Tanışıklı dövüş
Transferde sessiz kalan büyük kulüpler için "Birbirlerini kolluyorlar. Biri adım atıp yıldız alsa diğerleri peşinden gelecek" demiştiniz. Sizce bu konuyu aralarında konuşup anlaştılar mı? Aralarında konuşmalarına gerek yok. Kaldı ki; başkanlar ve yöneticiler bu konuları bol bol telefonda konuşurlar. Ortada bir zımni mutabakat var. Beşiktaş ve Galatasaray yöneticileri Ribery'den sonra futbolcu transfer etmenin daha da zorlaştığını laf arasında söylüyorlar. Bunun anlamı şu: Ekonomik durumdan dolayı kolay kolay büyük tranfsere girmeyecekler. Bu tanışıklı (özellikle 'd' değil, 't' diyorum) gibi görünen dövüşü bozarsa Fenerbahçe bozar. Transferin son günlerine doğru büyük bir yıldızı transfer eder, Beşiktaş ile Galatasaray da transfer yapacak zamanı bulamadan transfer sezonunu kapatırlar. Bugüne kadar yapılanlar oyalama. 15 Temmuz'a geldik. 20 gün sonra lig başlayacak. Kimi aldatıyorlar? Futbolcuyu bulsalar, anlaşmayı yapsalar, hemen getirseler, en azından bir hafta bürokrasisi sürer. Kamp başlamış, bitiyor. Ligin başlamasına iki hafta kala "Turist Ömer" gibi adamı alıp, bir-iki hafta içerisinde lig maçına mı çıkaracaklar?
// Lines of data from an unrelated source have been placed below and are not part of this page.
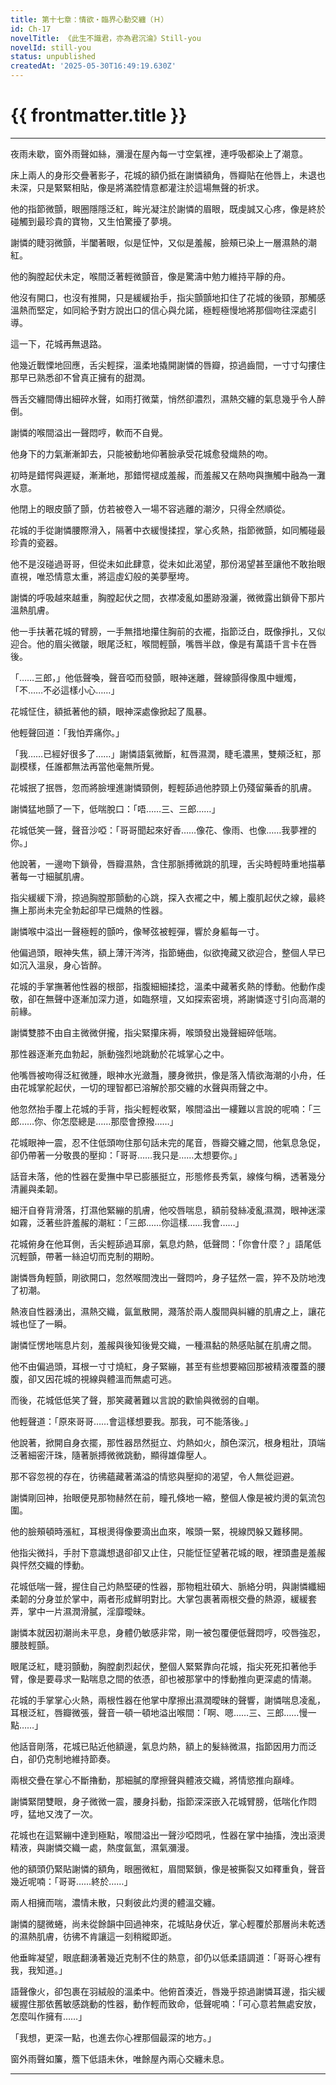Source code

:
 ```yaml
---
title: 第十七章：情欲・臨界心動交纏（Ｈ）
id: Ch-17
novelTitle: 《此生不識君，亦為君沉淪》Still-you
novelId: still-you
status: unpublished
createdAt: '2025-05-30T16:49:19.630Z'
---
```


# {{ frontmatter.title }}

<script setup>
import { useData } from 'vitepress'
const { frontmatter } = useData()
// 如果需要 withBase，可以取消註解下一行
// import { withBase } from 'vitepress'
</script>

---

夜雨未歇，窗外雨聲如絲，瀰漫在屋內每一寸空氣裡，連呼吸都染上了潮意。

床上兩人的身形交疊著影子，花城的額仍抵在謝憐額角，唇瓣貼在他唇上，未退也未深，只是緊緊相貼，像是將滿腔情意都灌注於這場無聲的祈求。

他的指節微顫，眼圈隱隱泛紅，眸光凝注於謝憐的眉眼，既虔誠又心疼，像是終於碰觸到最珍貴的寶物，又生怕驚擾了夢境。

謝憐的睫羽微顫，半闔著眼，似是怔忡，又似是羞赧，臉頰已染上一層濕熱的潮紅。

他的胸膛起伏未定，喉間泛著輕微顫音，像是驚濤中勉力維持平靜的舟。

他沒有開口，也沒有推開，只是緩緩抬手，指尖顫顫地扣住了花城的後頸，那觸感溫熱而堅定，如同給予對方說出口的信心與允諾，極輕極慢地將那個吻往深處引導。

這一下，花城再無退路。

他幾近戰慄地回應，舌尖輕探，溫柔地撬開謝憐的唇瓣，掠過齒間，一寸寸勾摟住那早已熟悉卻不曾真正擁有的甜潤。

唇舌交纏間傳出細碎水聲，如雨打微葉，悄然卻濃烈，濕熱交纏的氣息幾乎令人醉倒。

謝憐的喉間溢出一聲悶哼，軟而不自覺。

他身下的力氣漸漸卸去，只能被動地仰著臉承受花城愈發熾熱的吻。

初時是錯愕與遲疑，漸漸地，那錯愕褪成羞赧，而羞赧又在熱吻與撫觸中融為一灘水意。

他閉上的眼皮顫了顫，仿若被卷入一場不容逃離的潮汐，只得全然順從。

花城的手從謝憐腰際滑入，隔著中衣緩慢揉捏，掌心炙熱，指節微顫，如同觸碰最珍貴的瓷器。

他不是沒碰過哥哥，但從未如此肆意，從未如此渴望，那份渴望甚至讓他不敢抬眼直視，唯恐情意太重，將這虛幻般的美夢壓垮。

謝憐的呼吸越來越重，胸膛起伏之間，衣襟凌亂如墨跡潑灑，微微露出鎖骨下那片溫熱肌膚。

他一手扶著花城的臂膀，一手無措地攥住胸前的衣襬，指節泛白，既像掙扎，又似迎合。他的眉尖微皺，眼尾泛紅，喉間輕顫，嘴唇半啟，像是有萬語千言卡在唇後。

「……三郎，」他低聲喚，聲音啞而發顫，眼神迷離，聲線顫得像風中蠟燭，「不……不必這樣小心……」

花城怔住，額抵著他的額，眼神深處像掀起了風暴。

他輕聲回道：「我怕弄痛你。」

「我……已經好很多了……」謝憐語氣微斷，紅唇濕潤，睫毛濃黑，雙頰泛紅，那副模樣，任誰都無法再當他毫無所覺。

花城抿了抿唇，忽而將臉埋進謝憐頸側，輕輕舔過他脖頸上仍殘留藥香的肌膚。

謝憐猛地顫了一下，低喘脫口：「唔……三、三郎……」

花城低笑一聲，聲音沙啞：「哥哥聞起來好香……像花、像雨、也像……我夢裡的你。」

他說著，一邊吻下鎖骨，唇瓣濕熱，含住那脈搏微跳的肌理，舌尖時輕時重地描摹著每一寸細膩肌膚。

指尖緩緩下滑，掠過胸膛那顫動的心跳，探入衣襬之中，觸上腹肌起伏之線，最終撫上那尚未完全勃起卻早已熾熱的性器。

謝憐喉中溢出一聲極輕的顫吟，像琴弦被輕彈，響於身軀每一寸。

他偏過頭，眼神失焦，額上薄汗涔涔，指節蜷曲，似欲掩藏又欲迎合，整個人早已如沉入溫泉，身心皆醉。

花城的手掌撫著他性器的根部，指腹細細揉捻，溫柔中藏著炙熱的悸動。他動作虔敬，卻在無聲中逐漸加深力道，如臨祭壇，又如探索密境，將謝憐逐寸引向高潮的前緣。

謝憐雙膝不由自主微微併攏，指尖緊攥床褥，喉頭發出幾聲細碎低喘。

那性器逐漸充血勃起，脈動強烈地跳動於花城掌心之中。

他嘴唇被吻得泛紅微腫，眼神水光瀲灩，腰身微拱，像是落入情欲海潮的小舟，任由花城掌舵起伏，一切的理智都已溶解於那交纏的水聲與雨聲之中。

他忽然抬手覆上花城的手背，指尖輕輕收緊，喉間溢出一縷難以言說的呢喃：「三郎……你、你怎麼總是……那麼會撩撥……」

花城眼神一震，忍不住低頭吻住那句話未完的尾音，唇瓣交纏之間，他氣息急促，卻仍帶著一分敬畏的壓抑：「哥哥……我只是……太想要你。」

話音未落，他的性器在愛撫中早已膨脹挺立，形態修長秀氣，線條勻稱，透著幾分清麗與柔韌。

細汗自脊背滑落，打濕他緊繃的肌膚，他咬唇喘息，額前發絲凌亂濕潤，眼神迷濛如霧，泛著些許羞赧的潮紅：「三郎……你這樣……我會……」

花城俯身在他耳側，舌尖輕舔過耳廓，氣息灼熱，低聲問：「你會什麼？」語尾低沉輕顫，帶著一絲迫切而克制的期盼。

謝憐唇角輕顫，剛欲開口，忽然喉間洩出一聲悶吟，身子猛然一震，猝不及防地洩了初潮。

熱液自性器湧出，濕熱交織，氤氳散開，濺落於兩人腹間與糾纏的肌膚之上，讓花城也怔了一瞬。

謝憐怔愣地喘息片刻，羞赧與後知後覺交織，一種濕黏的熱感貼膩在肌膚之間。

他不由偏過頭，耳根一寸寸燒紅，身子緊繃，甚至有些想要縮回那被精液覆蓋的腰腹，卻又因花城的視線與體溫而無處可逃。

而後，花城低低笑了聲，那笑藏著難以言說的歡愉與微弱的自嘲。

他輕聲道：「原來哥哥……會這樣想要我。那我，可不能落後。」

他說著，掀開自身衣擺，那性器昂然挺立、灼熱如火，顏色深沉，根身粗壯，頂端泛著細密汗珠，隨著脈搏微微跳動，顯得雄偉壓人。

那不容忽視的存在，彷彿蘊藏著滿溢的情慾與壓抑的渴望，令人無從迴避。

謝憐剛回神，抬眼便見那物赫然在前，瞳孔倏地一縮，整個人像是被灼燙的氣流包圍。

他的臉頰頓時漲紅，耳根燙得像要滴出血來，喉頭一緊，視線閃躲又難移開。

他指尖微抖，手肘下意識想退卻卻又止住，只能怔怔望著花城的眼，裡頭盡是羞赧與怦然交織的悸動。

花城低喘一聲，握住自己灼熱堅硬的性器，那物粗壯碩大、脈絡分明，與謝憐纖細柔韌的分身並於掌中，兩者形成鮮明對比。大掌包裹著兩根交疊的熱源，緩緩套弄，掌中一片濕潤滑膩，淫靡曖昧。

謝憐本就因初潮尚未平息，身體仍敏感非常，剛一被包覆便低聲悶哼，咬唇強忍，腰肢輕顫。

眼尾泛紅，睫羽顫動，胸膛劇烈起伏，整個人緊緊靠向花城，指尖死死扣著他手臂，像是要尋求一點喘息之間的依憑，卻也被那掌中的悸動推向更深處的情潮。

花城的手掌掌心火熱，兩根性器在他掌中摩擦出濕潤曖昧的聲響，謝憐喘息凌亂，耳根泛紅，唇瓣微張，聲音一頓一頓地溢出喉間：「啊、嗯……三、三郎……慢一點……」

他話音剛落，花城已貼近他額邊，氣息灼熱，額上的髮絲微濕，指節因用力而泛白，卻仍克制地維持節奏。

兩根交疊在掌心不斷擼動，那細膩的摩擦聲與體液交織，將情慾推向巔峰。

謝憐緊閉雙眼，身子微微一震，腰身抖動，指節深深嵌入花城臂膀，低喘化作悶哼，猛地又洩了一次。

花城也在這緊繃中達到極點，喉間溢出一聲沙啞悶吼，性器在掌中抽搐，洩出滾燙精液，與謝憐交織一處，熱度氤氳，濕氣瀰漫。

他的額頭仍緊貼謝憐的額角，眼圈微紅，眉間緊鎖，像是被撕裂又如釋重負，聲音幾近呢喃：「哥哥……終於……」

兩人相擁而喘，濃情未散，只剩彼此灼燙的體溫交纏。

謝憐的腿微蜷，尚未從餘韻中回過神來，花城貼身伏近，掌心輕覆於那層尚未乾透的濕熱肌膚，彷彿不肯讓這一刻稍縱即逝。

他垂眸凝望，眼底翻湧著幾近克制不住的熱意，卻仍以低柔語調道：「哥哥心裡有我，我知道。」

語聲像火，卻包裹在羽絨般的溫柔中。他俯首湊近，唇幾乎掠過謝憐耳邊，指尖緩緩握住那依舊敏感跳動的性器，動作輕而致命，低聲呢喃：「可心意若無處安放，怎麼叫作擁有……」

「我想，更深一點，也進去你心裡那個最深的地方。」

窗外雨聲如簾，簷下低語未休，唯餘屋內兩心交纏未息。

---

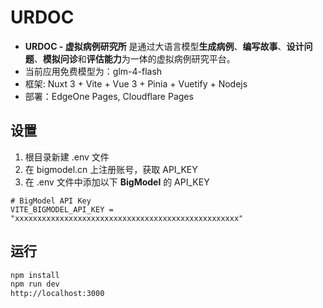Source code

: # URDOC

- **URDOC - 虚拟病例研究所**
  是通过大语言模型**生成病例**、**编写故事**、**设计问题**、**模拟问诊**和**评估能力**为一体的虚拟病例研究平台。
- 当前应用免费模型为：glm-4-flash
- 框架: Nuxt 3 + Vite + Vue 3 + Pinia + Vuetify + Nodejs
- 部署：EdgeOne Pages, Cloudflare Pages

## 设置

1. 根目录新建 .env 文件
2. 在 bigmodel.cn 上注册账号，获取 API_KEY
3. 在 .env 文件中添加以下 **BigModel** 的 API_KEY

```env
# BigModel API Key
VITE_BIGMODEL_API_KEY = "xxxxxxxxxxxxxxxxxxxxxxxxxxxxxxxxxxxxxxxxxxxxxxxxxx"
```

## 运行

```bash
npm install
npm run dev
http://localhost:3000
```
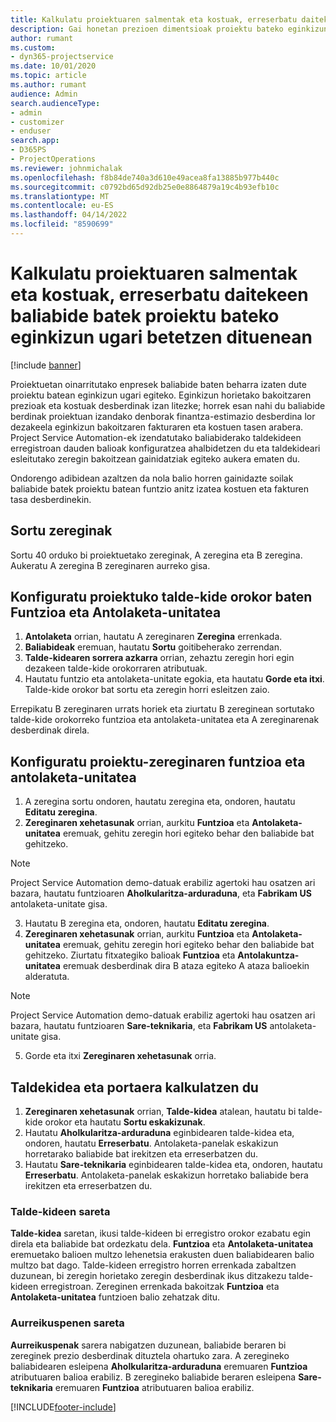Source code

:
 ```yaml
---
title: Kalkulatu proiektuaren salmentak eta kostuak, erreserbatu daitekeen baliabide batek proiektu bateko eginkizun ugari betetzen dituenean
description: Gai honetan prezioen dimentsioak proiektu bateko eginkizun ugari betetzen dituen baliabide baten prezioei eta kostuei buruzko estimazioak onartzeko nola erabil daitekeen azaltzen da.
author: rumant
ms.custom:
- dyn365-projectservice
ms.date: 10/01/2020
ms.topic: article
ms.author: rumant
audience: Admin
search.audienceType:
- admin
- customizer
- enduser
search.app:
- D365PS
- ProjectOperations
ms.reviewer: johnmichalak
ms.openlocfilehash: f8b84de740a3d610e49acea8fa13885b977b440c
ms.sourcegitcommit: c0792bd65d92db25e0e8864879a19c4b93efb10c
ms.translationtype: MT
ms.contentlocale: eu-ES
ms.lasthandoff: 04/14/2022
ms.locfileid: "8590699"
---
```

# <a name="estimate-project-sales-and-costs-when-a-bookable-resource-fills-multiple-roles-for-a-project"></a>Kalkulatu proiektuaren salmentak eta kostuak, erreserbatu daitekeen baliabide batek proiektu bateko eginkizun ugari betetzen dituenean 

[!include [banner](../includes/psa-now-project-operations.md)]

Proiektuetan oinarritutako enpresek baliabide baten beharra izaten dute proiektu batean eginkizun ugari egiteko. Eginkizun horietako bakoitzaren prezioak eta kostuak desberdinak izan litezke; horrek esan nahi du baliabide berdinak proiektuan izandako denborak finantza-estimazio desberdina lor dezakeela eginkizun bakoitzaren fakturaren eta kostuen tasen arabera. Project Service Automation-ek izendatutako baliabiderako taldekideen erregistroan dauden balioak konfiguratzea ahalbidetzen du eta taldekideari esleitutako zeregin bakoitzean gainidatziak egiteko aukera ematen du.

Ondorengo adibidean azaltzen da nola balio horren gainidazte soilak baliabide batek proiektu batean funtzio anitz izatea kostuen eta fakturen tasa desberdinekin.

## <a name="create-tasks"></a>Sortu zereginak
Sortu 40 orduko bi proiektuetako zereginak, A zeregina eta B zeregina. Aukeratu A zeregina B zereginaren aurreko gisa.

## <a name="set-up-role-and-organization-unit-for-a-generic-project-team-member"></a>Konfiguratu proiektuko talde-kide orokor baten Funtzioa eta Antolaketa-unitatea

1. **Antolaketa** orrian, hautatu A zereginaren **Zeregina** errenkada. 
2. **Baliabideak** eremuan, hautatu **Sortu** goitibeherako zerrendan.
3. **Talde-kidearen sorrera azkarra** orrian, zehaztu zeregin hori egin dezakeen talde-kide orokorraren atributuak.
4. Hautatu funtzio eta antolaketa-unitate egokia, eta hautatu **Gorde eta itxi**. Talde-kide orokor bat sortu eta zeregin horri esleitzen zaio. 

Errepikatu B zereginaren urrats horiek eta ziurtatu B zereginean sortutako talde-kide orokorreko funtzioa eta antolaketa-unitatea eta A zereginarenak desberdinak direla. 

## <a name="set-up-role-and-organization-unit-for-a-project-task"></a>Konfiguratu proiektu-zereginaren funtzioa eta antolaketa-unitatea

1. A zeregina sortu ondoren, hautatu zeregina eta, ondoren, hautatu **Editatu zeregina**.
2. **Zereginaren xehetasunak** orrian, aurkitu **Funtzioa** eta **Antolaketa-unitatea** eremuak, gehitu zeregin hori egiteko behar den baliabide bat gehitzeko. 

  > [!NOTE]
  > Project Service Automation demo-datuak erabiliz agertoki hau osatzen ari bazara, hautatu funtzioaren **Aholkularitza-arduraduna**, eta **Fabrikam US** antolaketa-unitate gisa.

3. Hautatu B zeregina eta, ondoren, hautatu **Editatu zeregina**.
4. **Zereginaren xehetasunak** orrian, aurkitu **Funtzioa** eta **Antolaketa-unitatea** eremuak, gehitu zeregin hori egiteko behar den baliabide bat gehitzeko. Ziurtatu fitxategiko balioak **Funtzioa** eta **Antolakuntza-unitatea** eremuak desberdinak dira B ataza egiteko A ataza balioekin alderatuta. 

  > [!NOTE]
  > Project Service Automation demo-datuak erabiliz agertoki hau osatzen ari bazara, hautatu funtzioaren **Sare-teknikaria**, eta **Fabrikam US** antolaketa-unitate gisa.

5. Gorde eta itxi **Zereginaren xehetasunak** orria. 

## <a name="team-member-and-estimates-behavior"></a>Taldekidea eta portaera kalkulatzen du 

1. **Zereginaren xehetasunak** orrian, **Talde-kidea** atalean, hautatu bi talde-kide orokor eta hautatu **Sortu eskakizunak**. 
2. Hautatu **Aholkularitza-arduraduna** eginbidearen talde-kidea eta, ondoren, hautatu **Erreserbatu**. Antolaketa-panelak eskakizun horretarako baliabide bat irekitzen eta erreserbatzen du.
3. Hautatu **Sare-teknikaria** eginbidearen talde-kidea eta, ondoren, hautatu **Erreserbatu**. Antolaketa-panelak eskakizun horretako baliabide bera irekitzen eta erreserbatzen du.

### <a name="team-member-grid"></a>Talde-kideen sareta 
**Talde-kidea** saretan, ikusi talde-kideen bi erregistro orokor ezabatu egin direla eta baliabide bat ordezkatu dela. **Funtzioa** eta **Antolaketa-unitatea** eremuetako balioen multzo lehenetsia erakusten duen baliabidearen balio multzo bat dago.
Talde-kideen erregistro horren errenkada zabaltzen duzunean, bi zeregin horietako zeregin desberdinak ikus ditzakezu talde-kideen erregistroan. Zereginen errenkada bakoitzak **Funtzioa** eta **Antolaketa-unitatea** funtzioen balio zehatzak ditu. 

### <a name="estimates-grid"></a>Aurreikuspenen sareta 
**Aurreikuspenak** sarera nabigatzen duzunean, baliabide beraren bi zereginek prezio desberdinak dituztela ohartuko zara.
A zeregineko baliabidearen esleipena **Aholkularitza-arduraduna** eremuaren **Funtzioa** atributuaren balioa erabiliz. B zeregineko baliabide beraren esleipena **Sare-teknikaria** eremuaren **Funtzioa** atributuaren balioa erabiliz.



[!INCLUDE[footer-include](../includes/footer-banner.md)]
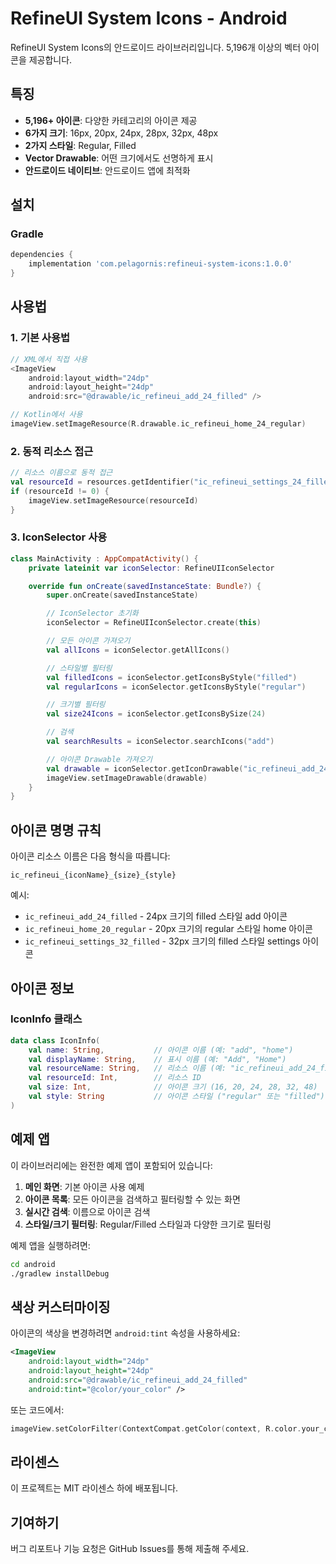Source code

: # RefineUI System Icons - Android

RefineUI System Icons의 안드로이드 라이브러리입니다. 5,196개 이상의 벡터 아이콘을 제공합니다.

## 특징

- **5,196+ 아이콘**: 다양한 카테고리의 아이콘 제공
- **6가지 크기**: 16px, 20px, 24px, 28px, 32px, 48px
- **2가지 스타일**: Regular, Filled
- **Vector Drawable**: 어떤 크기에서도 선명하게 표시
- **안드로이드 네이티브**: 안드로이드 앱에 최적화

## 설치

### Gradle

```gradle
dependencies {
    implementation 'com.pelagornis:refineui-system-icons:1.0.0'
}
```

## 사용법

### 1. 기본 사용법

```kotlin
// XML에서 직접 사용
<ImageView
    android:layout_width="24dp"
    android:layout_height="24dp"
    android:src="@drawable/ic_refineui_add_24_filled" />

// Kotlin에서 사용
imageView.setImageResource(R.drawable.ic_refineui_home_24_regular)
```

### 2. 동적 리소스 접근

```kotlin
// 리소스 이름으로 동적 접근
val resourceId = resources.getIdentifier("ic_refineui_settings_24_filled", "drawable", packageName)
if (resourceId != 0) {
    imageView.setImageResource(resourceId)
}
```

### 3. IconSelector 사용

```kotlin
class MainActivity : AppCompatActivity() {
    private lateinit var iconSelector: RefineUIIconSelector

    override fun onCreate(savedInstanceState: Bundle?) {
        super.onCreate(savedInstanceState)

        // IconSelector 초기화
        iconSelector = RefineUIIconSelector.create(this)

        // 모든 아이콘 가져오기
        val allIcons = iconSelector.getAllIcons()

        // 스타일별 필터링
        val filledIcons = iconSelector.getIconsByStyle("filled")
        val regularIcons = iconSelector.getIconsByStyle("regular")

        // 크기별 필터링
        val size24Icons = iconSelector.getIconsBySize(24)

        // 검색
        val searchResults = iconSelector.searchIcons("add")

        // 아이콘 Drawable 가져오기
        val drawable = iconSelector.getIconDrawable("ic_refineui_add_24_filled")
        imageView.setImageDrawable(drawable)
    }
}
```

## 아이콘 명명 규칙

아이콘 리소스 이름은 다음 형식을 따릅니다:

```
ic_refineui_{iconName}_{size}_{style}
```

예시:

- `ic_refineui_add_24_filled` - 24px 크기의 filled 스타일 add 아이콘
- `ic_refineui_home_20_regular` - 20px 크기의 regular 스타일 home 아이콘
- `ic_refineui_settings_32_filled` - 32px 크기의 filled 스타일 settings 아이콘

## 아이콘 정보

### IconInfo 클래스

```kotlin
data class IconInfo(
    val name: String,           // 아이콘 이름 (예: "add", "home")
    val displayName: String,    // 표시 이름 (예: "Add", "Home")
    val resourceName: String,   // 리소스 이름 (예: "ic_refineui_add_24_filled")
    val resourceId: Int,        // 리소스 ID
    val size: Int,              // 아이콘 크기 (16, 20, 24, 28, 32, 48)
    val style: String           // 아이콘 스타일 ("regular" 또는 "filled")
)
```

## 예제 앱

이 라이브러리에는 완전한 예제 앱이 포함되어 있습니다:

1. **메인 화면**: 기본 아이콘 사용 예제
2. **아이콘 목록**: 모든 아이콘을 검색하고 필터링할 수 있는 화면
3. **실시간 검색**: 이름으로 아이콘 검색
4. **스타일/크기 필터링**: Regular/Filled 스타일과 다양한 크기로 필터링

예제 앱을 실행하려면:

```bash
cd android
./gradlew installDebug
```

## 색상 커스터마이징

아이콘의 색상을 변경하려면 `android:tint` 속성을 사용하세요:

```xml
<ImageView
    android:layout_width="24dp"
    android:layout_height="24dp"
    android:src="@drawable/ic_refineui_add_24_filled"
    android:tint="@color/your_color" />
```

또는 코드에서:

```kotlin
imageView.setColorFilter(ContextCompat.getColor(context, R.color.your_color))
```

## 라이센스

이 프로젝트는 MIT 라이센스 하에 배포됩니다.

## 기여하기

버그 리포트나 기능 요청은 GitHub Issues를 통해 제출해 주세요.
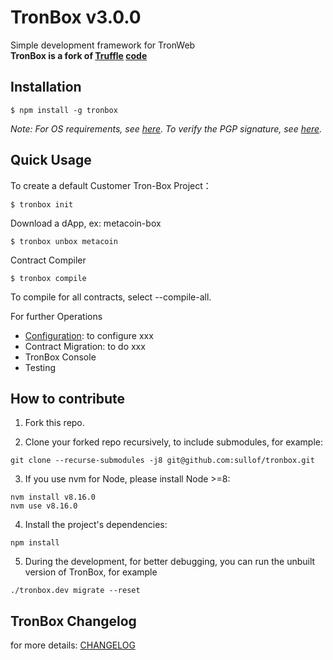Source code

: # TronBox v3.0.0
Simple development framework for TronWeb<br>
**TronBox is a fork of [Truffle](https://www.trufflesuite.com/truffle) [code](https://github.com/trufflesuite/truffle)**

## Installation
```
$ npm install -g tronbox
```

_Note: For OS requirements, see [here](https://github.com/jz2120100058/tronbox/blob/master/FURTHER_INFO.md#os-requirement). To verify the PGP signature, see [here](https://github.com/jz2120100058/tronbox/blob/master/FURTHER_INFO.md#verifying-the-pgp-signature)._

## Quick Usage
To create a default Customer Tron-Box Project：
```
$ tronbox init
```

Download a dApp, ex: metacoin-box
```
$ tronbox unbox metacoin
```
Contract Compiler
```
$ tronbox compile
```

To compile for all contracts, select --compile-all.


For further Operations 
- [Configuration](https://github.com/jz2120100058/tronbox/blob/master/FURTHER_INFO.md#configuration): to configure xxx
- Contract Migration: to do xxx
- TronBox Console
- Testing


## How to contribute

1. Fork this repo.

2. Clone your forked repo recursively, to include submodules, for example:
```shell script
git clone --recurse-submodules -j8 git@github.com:sullof/tronbox.git
```
3. If you use nvm for Node, please install Node >=8:
```shell script
nvm install v8.16.0
nvm use v8.16.0
```
4. Install the project's dependencies:
```shell script
npm install
```
5. During the development, for better debugging, you can run the unbuilt version of TronBox, for example
```shell script
./tronbox.dev migrate --reset
```

## TronBox Changelog

for more details: [CHANGELOG](./CHANGELOG.md)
Dillerdeki "Artık Türkiye'ye transfer zor. Adama kulübünde aldığı ücretin iki katını öneriyoruz ama futbolcu Türkiye'ye gelmek istemiyor" ifadesinde gerçek payı ne kadar? Yoksa bu bir bahane mi? Kimse beni aldatmasın. İstendi mi, Beşiktaş da, Fenerbahçe de, Galatasaray da sapına kadar istediği futbolcuyu alır. Geçen yıl nasıl alındı Carew'ler, Alex'ler, Conceiçao'lar, Anelka'lar? Geçen sene gelen futbolcu bu sene mi gelmekten vazgeçti? Yok böyle bir şey! Ribery olayı da Avrupa'da futbol piyasasını etkileyecek kadar büyük bir olay değil. Sonuçta ne oluyor? Avrupa'da sabıkası pek de iyi olmayan Marsilya Kulübü ile Galatasaray Kulübü arasında bir anlaşmazlık var. İki kulübün yöneticileri masanın iki yanındalar. Bir türlü çözecekler. "Bu işten dolayı Türkiye'ye futbolcu gelmiyor" demek, Türkiye'yi göz göre göre sanal biçimde yabancılara şikayet etmektir.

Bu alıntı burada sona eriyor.